Pusat Jawa Tengah, Indonesia – Jumlah korban tewas akibat longsor yang melanda beberapa kabupaten di Jawa Tengah meningkat menjadi 23 orang, sementara 28 lainnya masih dilaporkan hilang, menurut data terbaru dari Badan Nasional Penanggulangan Bencana (BNPB) seperti dilaporkan oleh AP News.
Longsor tersebut terjadi menyusul hujan deras yang mengguyur wilayah pegunungan di Cilacap dan Banjarnegara. Di Cilacap, empat jenazah berhasil dievakuasi oleh tim penyelamat setelah tim bekerja keras menembus timbunan lumpur dan puing-puing rumah.
Di Banjarnegara, longsor serupa menghancurkan sekitar 54 rumah dan memaksa hampir 1.000 penduduk mengungsi ke tempat aman. Untuk mencegah bencana serupa, pemerintah setempat berencana merelokasi 296 rumah dari kawasan rawan dan memberikan kompensasi bulanan sebesar 600.000 rupiah kepada setiap keluarga yang harus menunggu relokasi.
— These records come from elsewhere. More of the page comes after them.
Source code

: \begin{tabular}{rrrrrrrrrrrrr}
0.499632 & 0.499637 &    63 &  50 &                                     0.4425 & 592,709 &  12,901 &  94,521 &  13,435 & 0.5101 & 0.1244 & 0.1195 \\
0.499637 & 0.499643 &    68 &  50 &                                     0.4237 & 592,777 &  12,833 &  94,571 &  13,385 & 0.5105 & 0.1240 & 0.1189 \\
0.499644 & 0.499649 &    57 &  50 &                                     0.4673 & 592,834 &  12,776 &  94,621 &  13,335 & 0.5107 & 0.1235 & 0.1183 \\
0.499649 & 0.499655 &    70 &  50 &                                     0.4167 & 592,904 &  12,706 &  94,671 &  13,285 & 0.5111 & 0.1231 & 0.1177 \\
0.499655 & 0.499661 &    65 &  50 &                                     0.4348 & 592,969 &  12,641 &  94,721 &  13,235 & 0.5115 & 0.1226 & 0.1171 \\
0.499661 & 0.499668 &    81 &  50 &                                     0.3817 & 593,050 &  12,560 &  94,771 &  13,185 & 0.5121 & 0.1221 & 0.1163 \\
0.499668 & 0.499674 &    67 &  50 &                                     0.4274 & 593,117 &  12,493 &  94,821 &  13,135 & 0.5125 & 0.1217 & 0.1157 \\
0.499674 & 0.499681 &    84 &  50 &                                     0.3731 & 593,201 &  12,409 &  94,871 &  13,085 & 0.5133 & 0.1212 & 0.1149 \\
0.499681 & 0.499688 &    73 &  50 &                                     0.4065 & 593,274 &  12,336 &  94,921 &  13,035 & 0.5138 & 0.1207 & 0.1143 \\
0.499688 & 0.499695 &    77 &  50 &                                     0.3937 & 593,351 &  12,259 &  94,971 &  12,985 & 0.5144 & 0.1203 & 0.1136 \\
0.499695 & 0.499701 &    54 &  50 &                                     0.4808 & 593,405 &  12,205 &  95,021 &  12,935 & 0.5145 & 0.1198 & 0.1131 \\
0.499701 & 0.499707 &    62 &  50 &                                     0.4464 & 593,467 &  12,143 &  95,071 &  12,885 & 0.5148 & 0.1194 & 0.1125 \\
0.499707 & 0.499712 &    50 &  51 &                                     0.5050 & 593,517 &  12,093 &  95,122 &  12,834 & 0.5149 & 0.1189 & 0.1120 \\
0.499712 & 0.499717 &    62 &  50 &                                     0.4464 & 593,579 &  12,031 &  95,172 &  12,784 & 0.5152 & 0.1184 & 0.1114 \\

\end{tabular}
Gambaran dari lokasi bencana menunjukkan pemandangan suram: sawah terasering berubah menjadi lautan lumpur tebal, serta pepohonan yang tercabut dan rumah-rumah yang terkubur.
Longsor dan banjir menjadi ancaman rutin di musim hujan di Indonesia, terutama di daerah pegunungan dan dataran rendah. Peristiwa ini kembali menyoroti pentingnya tindakan mitigasi bencana jangka panjang, termasuk peringatan dini, penataan permukiman di daerah rawan, dan sistem relokasi yang efektif.